Restate word for word the lines of the listing below, from its first line through the line with "evade & destroy", without the pictures.
______________________________
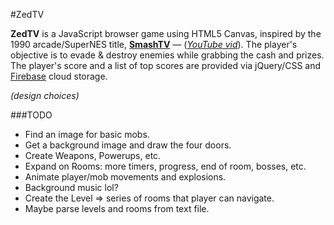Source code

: #ZedTV

**ZedTV** is a JavaScript browser game using HTML5 Canvas, inspired by the 1990
arcade/SuperNES title, [**SmashTV**](http://en.wikipedia.org/wiki/Smash_TV) —
([*YouTube vid*](http://youtu.be/4AapB7dW3HA)).  The player's objective is to
evade & destroy enemies while grabbing the cash and prizes.  The player's score
and a list of top scores are provided via jQuery/CSS and
[Firebase](https://www.firebase.com/) cloud storage.

*(design choices)*

###TODO
+ Find an image for basic mobs.
+ Get a background image and draw the four doors.
+ Create Weapons, Powerups, etc.
+ Expand on Rooms: more timers, progress, end of room, bosses, etc.
+ Animate player/mob movements and explosions.
+ Background music lol?
+ Create the Level => series of rooms that player can navigate.
+ Maybe parse levels and rooms from text file.
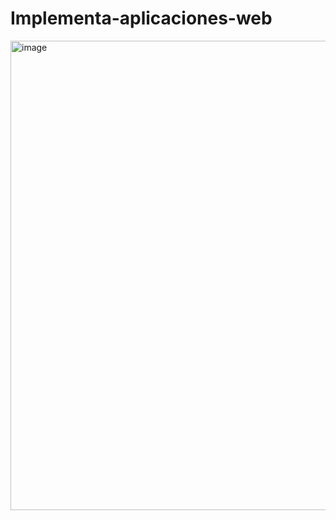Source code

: # Implementa-aplicaciones-web
<img width="1366" height="751" alt="image" src="https://github.com/user-attachments/assets/31920a3f-4fb3-4927-b9d3-45180769dc05" />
______________________________
> [Answer for the task]
Source code

: #ZedTV

**ZedTV** is a JavaScript browser game using HTML5 Canvas, inspired by the 1990
arcade/SuperNES title, [**SmashTV**](http://en.wikipedia.org/wiki/Smash_TV) —
([*YouTube vid*](http://youtu.be/4AapB7dW3HA)).  The player's objective is to
evade & destroy enemies while grabbing the cash and prizes.  The player's score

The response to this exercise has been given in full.